» TASK TO CARRY OUT
For the word "most", state the number of lines in the data that contain it, and nothing else.

────────────────

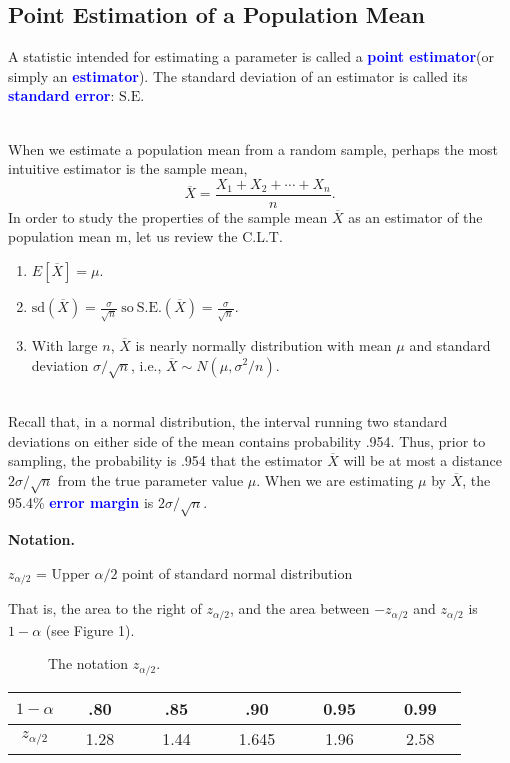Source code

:\documentclass[12pt,openany]{book}
\theoremstyle{definition}
\newcommand{\dispsty}{\displaystyle}
\newcommand{\sd}{\text{sd}}
\newcommand{\SE}{\text{S.E.}}
\begin{document}
	\subsection{Point Estimation of a Population Mean}
	\begin{tcolorbox}[colback=white]
		A statistic intended for estimating a parameter is called a \textcolor{blue}{\bf point estimator}(or simply an \textcolor{blue}{\bf estimator}).
		The standard deviation of an estimator is called its \textcolor{blue}{\bf standard error}: $\SE$
	\end{tcolorbox}\
	\\
	When we estimate a population mean from a random sample, perhaps the most intuitive estimator is the sample mean,
	\[
	\overline{X} = \frac{X_1+X_2+\cdots+X_n}{n}.
	\]
	In order to study the properties of the sample mean $\overline{X}$ as an estimator of the population mean m, let us review the C.L.T. \begin{enumerate}
		\item \(E[\overline{X}]=\mu\).
		\item \(\dispsty\sd(\overline{X})=\frac{\sigma}{\sqrt{n}}\ \text{so}\ \SE(\overline{X})=\frac{\sigma}{\sqrt{n}} \).
		\item With large $n$, $\overline{X}$ is nearly normally distribution with mean $\mu$ and standard deviation $\sigma/\sqrt{n}$, i.e., $\overline{X}\sim N(\mu, \sigma^2/n)$.
	\end{enumerate}\
	\\
	Recall that, in a normal distribution, the interval running two standard deviations on either side of the mean
	contains probability .954. Thus, prior to sampling, the probability is .954 that the estimator $\overline{X}$ will be at most a distance $2\sigma/\sqrt{n}$ from the true parameter value $\mu$. When we are estimating $\mu$ by $\overline{X}$, the 95.4\% \textcolor{blue}{\bf error margin} is $2\sigma/\sqrt{n}$.
	
	\begin{tcolorbox}[colback=white]
		\textbf{Notation.}\begin{center}
			$z_{\alpha/2}$ = Upper $\alpha/2$ point of standard normal distribution
		\end{center} That is, the area to the right of $z_{\alpha/2}$, and the area between $-z_{\alpha/2}$ and $z_{\alpha/2}$ is $1-\alpha$ (see Figure 1).
	\end{tcolorbox}
	\begin{figure}[h!]
		\centering
		\caption{The notation $z_{\alpha/2}$.}
	\end{figure}
	\begin{center}\begin{tabular}{c||ccc|ccc|ccc|ccc|ccc}
			\toprule[1.5pt]
			$1-\alpha$ && .80 &&& .85 &&& .90 &&& 0.95 &&& 0.99 &\\
			\hline
			$z_{\alpha/2}$ && 1.28 &&& 1.44 &&& 1.645 &&& 1.96 &&& 2.58 &\\
			\bottomrule[1.5pt]
		\end{tabular}
	\end{center}
	
\end{document}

────────────────

» RESULT FOR THIS TASK
2